El pilluelo de París es de esta manera. El muchacho de París aceptó de los hermanos Cointet emolumentos evidentemente demasiado fuertes para la simple lectura de pruebas, que iba a buscar todas las noches a su oficina y que devolvía por las mañanas. Al hablar cada día un poco más con ellos, consiguió cierta familiaridad y acabó por percibir la posibilidad de librarse del servicio militar, que se le presentaba como cebo; y lejos de tener que corromperle, los Cointet oyeron de sus labios las primeras frases relativas al espionaje y a la explotación del secreto de David.
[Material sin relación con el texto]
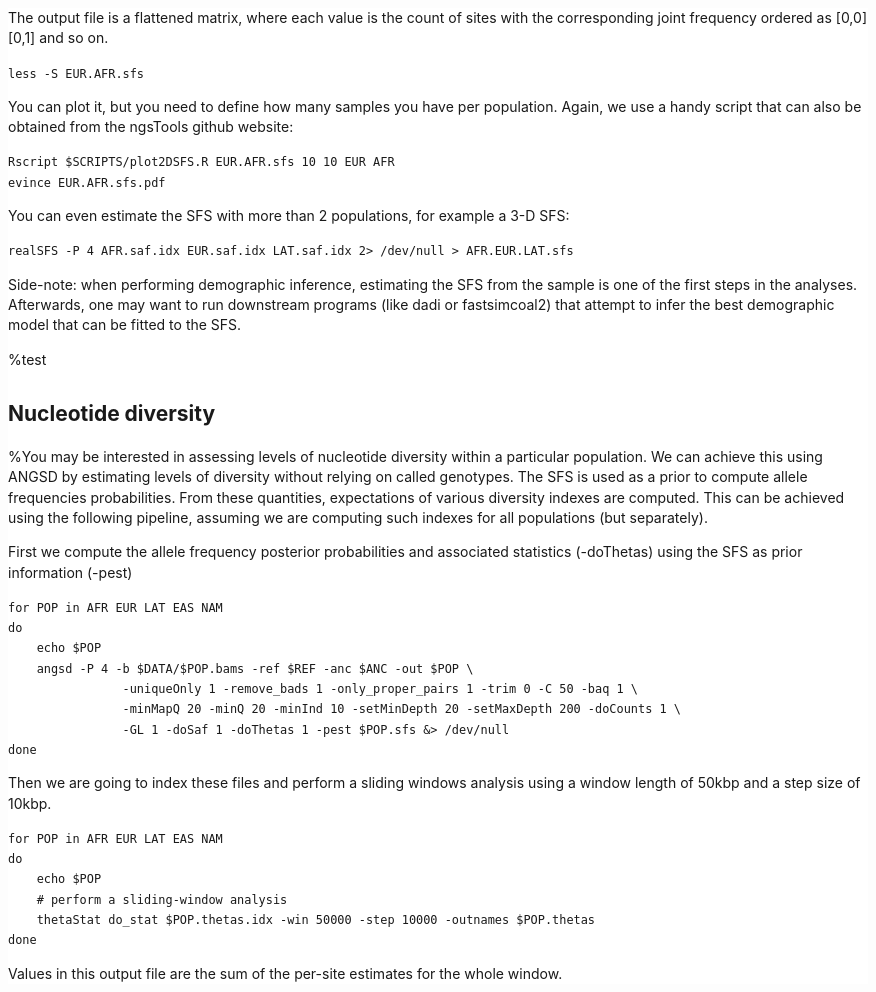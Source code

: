 The output file is a flattened matrix, where each value is the count of sites with the corresponding joint frequency ordered as [0,0] [0,1] and so on.
```
less -S EUR.AFR.sfs
```
You can plot it, but you need to define how many samples you have per population. Again, we use a handy script that can also be obtained from the ngsTools github website:
```
Rscript $SCRIPTS/plot2DSFS.R EUR.AFR.sfs 10 10 EUR AFR
evince EUR.AFR.sfs.pdf
```

You can even estimate the SFS with more than 2 populations, for example a 3-D SFS:

```
realSFS -P 4 AFR.saf.idx EUR.saf.idx LAT.saf.idx 2> /dev/null > AFR.EUR.LAT.sfs
```

Side-note: when performing demographic inference, estimating the SFS from the sample is one of the first steps in the analyses. Afterwards, one may want to run downstream programs (like dadi or fastsimcoal2) that attempt to infer the best demographic model that can be fitted to the SFS.

%test
## Nucleotide diversity

%You may be interested in assessing levels of nucleotide diversity within a particular population. We can achieve this using ANGSD by estimating levels of diversity without relying on called genotypes. The SFS is used as a prior to compute allele frequencies probabilities. From these quantities, expectations of various diversity indexes are computed. This can be achieved using the following pipeline, assuming we are computing such indexes for all populations (but separately).

First we compute the allele frequency posterior probabilities and associated statistics (-doThetas) using the SFS as prior information (-pest)
```
for POP in AFR EUR LAT EAS NAM
do
	echo $POP
	angsd -P 4 -b $DATA/$POP.bams -ref $REF -anc $ANC -out $POP \
                -uniqueOnly 1 -remove_bads 1 -only_proper_pairs 1 -trim 0 -C 50 -baq 1 \
                -minMapQ 20 -minQ 20 -minInd 10 -setMinDepth 20 -setMaxDepth 200 -doCounts 1 \
                -GL 1 -doSaf 1 -doThetas 1 -pest $POP.sfs &> /dev/null
done
```

Then we are going to index these files and perform a sliding windows analysis using a window length of 50kbp and a step size of 10kbp.
```
for POP in AFR EUR LAT EAS NAM
do
	echo $POP
	# perform a sliding-window analysis
	thetaStat do_stat $POP.thetas.idx -win 50000 -step 10000 -outnames $POP.thetas
done
```
Values in this output file are the sum of the per-site estimates for the whole window.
Inquieta al ver lo poco que podía contar con Cérizet, y ante la imposibilidad de encontrar otro Kolb, Ève resolvió despedir al único cajista en quien su sexto sentido de mujer enamorada había adivinado al traidor; pero como eso era la muerte de su imprenta, tomó una viril resolución; rogó en una carta al señor Métivier, el corresponsal de David Séchard, de los Cointet y de casi todos los fabricantes de papel del departamento, que insertara en el
Diario de la Librería
, en París, el siguiente anuncio: «Se vende una imprenta en plena actividad, con material y patente, situada en Angulema. Para las condiciones, dirigirse al señor Métivier, calle Serpente». Después de haber leído el número del periódico en el que se encontraba este anuncio, los Cointet se dijeron:
—Esta mujer no carece de talento, ha llegado el momento de hacernos dueños de su imprenta dándole con qué vivir, de otro modo nos podríamos encontrar con un adversario en el sucesor de David, y nuestro interés es tener un ojo puesto en ese taller.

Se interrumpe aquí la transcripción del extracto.